Work instructions:
Produce a verbatim copy of the lines from the one holding "play and Enjoy!." through the last line of the listing, and nothing else.

····················

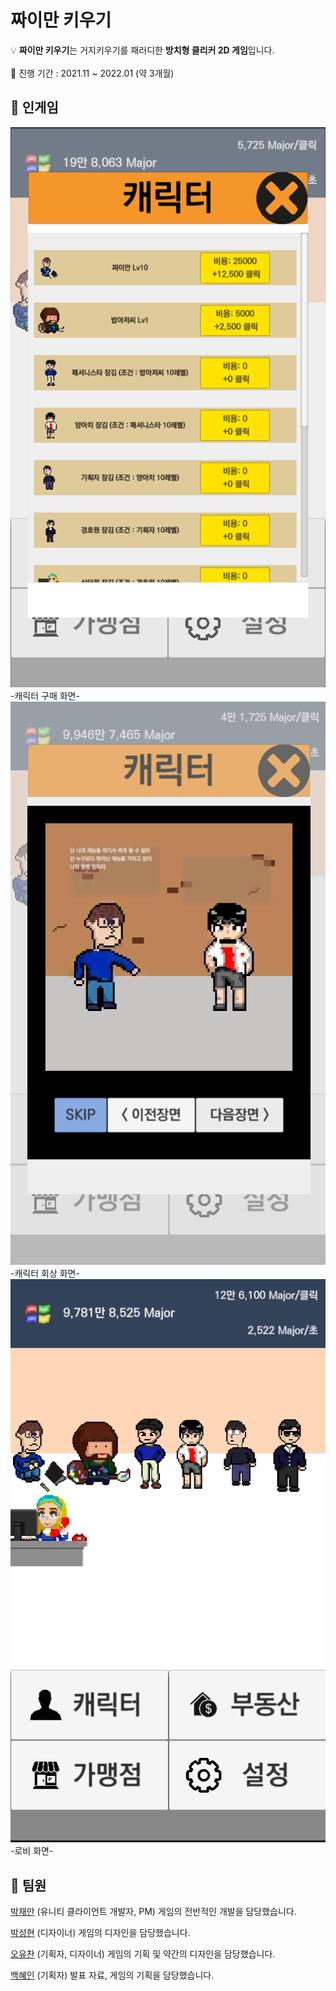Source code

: # 짜이만 키우기

💡 **짜이만 키우기**는 거지키우기를 패러디한 **방치형 클리커 2D 게임**입니다. <br>
<br>
📆 진행 기간 : 2021.11 ~ 2022.01 (약 3개월)

## 🔎 인게임

<img src="Docs/Untitled.png">
<br>
-캐릭터 구매 화면-

<img src="Docs/Untitled 1.png">
<br>
-캐릭터 회상 화면-

<img src="Docs/Untitled 2.png">
<br>
-로비 화면-

## 👥 팀원

[박재만](https://github.com/qkrwoaks) (유니티 클라이언트 개발자, PM) 게임의 전반적인 개발을 담당했습니다.

[박성현](https://github.com/Cjsghkd) (디자이너) 게임의 디자인을 담당했습니다.

[오유찬](https://github.com/ohyuchan123) (기획자, 디자이너) 게임의 기획 및 약간의 디자인을 담당했습니다.

[백혜인](https://github.com/hyein0112) (기획자) 발표 자료, 게임의 기획을 담당했습니다.
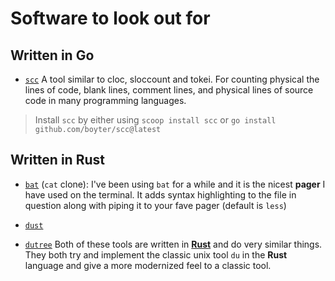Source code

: # Software to look out for

## Written in Go

- [`scc`](https://github.com/boyter/scc)
A tool similar to cloc, sloccount and tokei. For counting physical the lines of code, blank lines, comment lines, and physical lines of source code in many programming languages.
> Install `scc` by either using `scoop install scc` or `go install github.com/boyter/scc@latest`

## Written in Rust

- [`bat`](https://github.com/sharkdp/bat) (`cat` clone):
I've been using `bat` for a while and it is the nicest **pager** I have used on the terminal.
It adds syntax highlighting to the file in question along with piping it to your fave pager (default is `less`)

- [`dust`]( https://github.com/bootandy/dust)
- [`dutree`](https://github.com/nachoparker/dutree)
Both of these tools are written in [**Rust**](https://www.rust-lang.org/) and do very similar things.
They both try and implement the classic unix tool `du` in the **Rust** language and
give a more modernized feel to a classic tool.

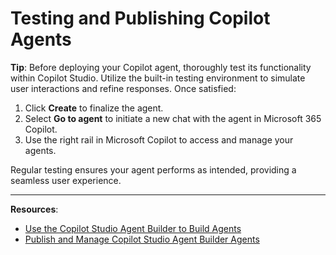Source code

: # Testing and Publishing Copilot Agents

**Tip**: Before deploying your Copilot agent, thoroughly test its functionality within Copilot Studio. Utilize the built-in testing environment to simulate user interactions and refine responses. Once satisfied:

1. Click **Create** to finalize the agent.
2. Select **Go to agent** to initiate a new chat with the agent in Microsoft 365 Copilot.
3. Use the right rail in Microsoft Copilot to access and manage your agents.

Regular testing ensures your agent performs as intended, providing a seamless user experience.

---

**Resources**:
- [Use the Copilot Studio Agent Builder to Build Agents](https://learn.microsoft.com/en-us/microsoft-365-copilot/extensibility/copilot-studio-agent-builder-build)
- [Publish and Manage Copilot Studio Agent Builder Agents](https://learn.microsoft.com/en-us/microsoft-365-copilot/extensibility/copilot-studio-agent-builder-publish)
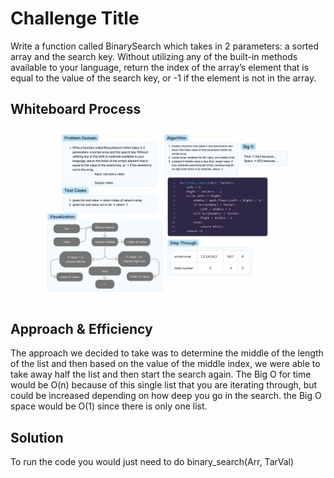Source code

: # Challenge Title
<!-- Description of the challenge -->
Write a function called BinarySearch which takes in 2 parameters: a sorted array and the search key. Without utilizing any of the built-in methods available to your language, return the index of the array’s element that is equal to the value of the search key, or -1 if the element is not in the array.

## Whiteboard Process
<!-- Embedded whiteboard image -->
![Whiteboard Image](codeChallenge3.png)

## Approach & Efficiency
<!-- What approach did you take? Why? What is the Big O space/time for this approach? -->
The approach we decided to take was to determine the middle of the length of the list and then based on the value of the middle index, we were able to take away half the list and then start the search again. The Big O for time would be O(n) because of this single list that you are iterating through, but could be increased depending on how deep you go in the search. the Big O space would be O(1) since there is only one list.

## Solution
<!-- Show how to run your code, and examples of it in action -->
To run the code you would just need to do binary_search(Arr, TarVal)
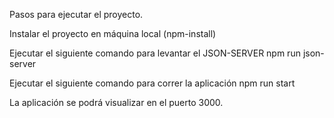 Pasos para ejecutar el proyecto.

Instalar el proyecto en máquina local (npm-install)

Ejecutar el siguiente comando para levantar el JSON-SERVER   npm run json-server

Ejecutar el siguiente comando para correr la aplicación      npm run start

La aplicación se podrá visualizar en el puerto 3000.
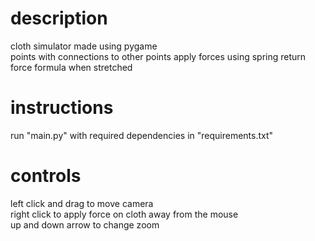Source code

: # description
cloth simulator made using pygame</br>
points with connections to other points apply forces using spring return force formula when stretched

# instructions
run "main.py" with required dependencies in "requirements.txt"</br>

# controls
left click and drag to move camera</br>
right click to apply force on cloth away from the mouse</br>
up and down arrow to change zoom
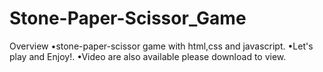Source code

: # Stone-Paper-Scissor_Game
Overview
•stone-paper-scissor game with html,css and javascript.
•Let's play and Enjoy!.
•Video are also available please download to view.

····················

Solution to this problem:
•Let's play and Enjoy!.
•Video are also available please download to view.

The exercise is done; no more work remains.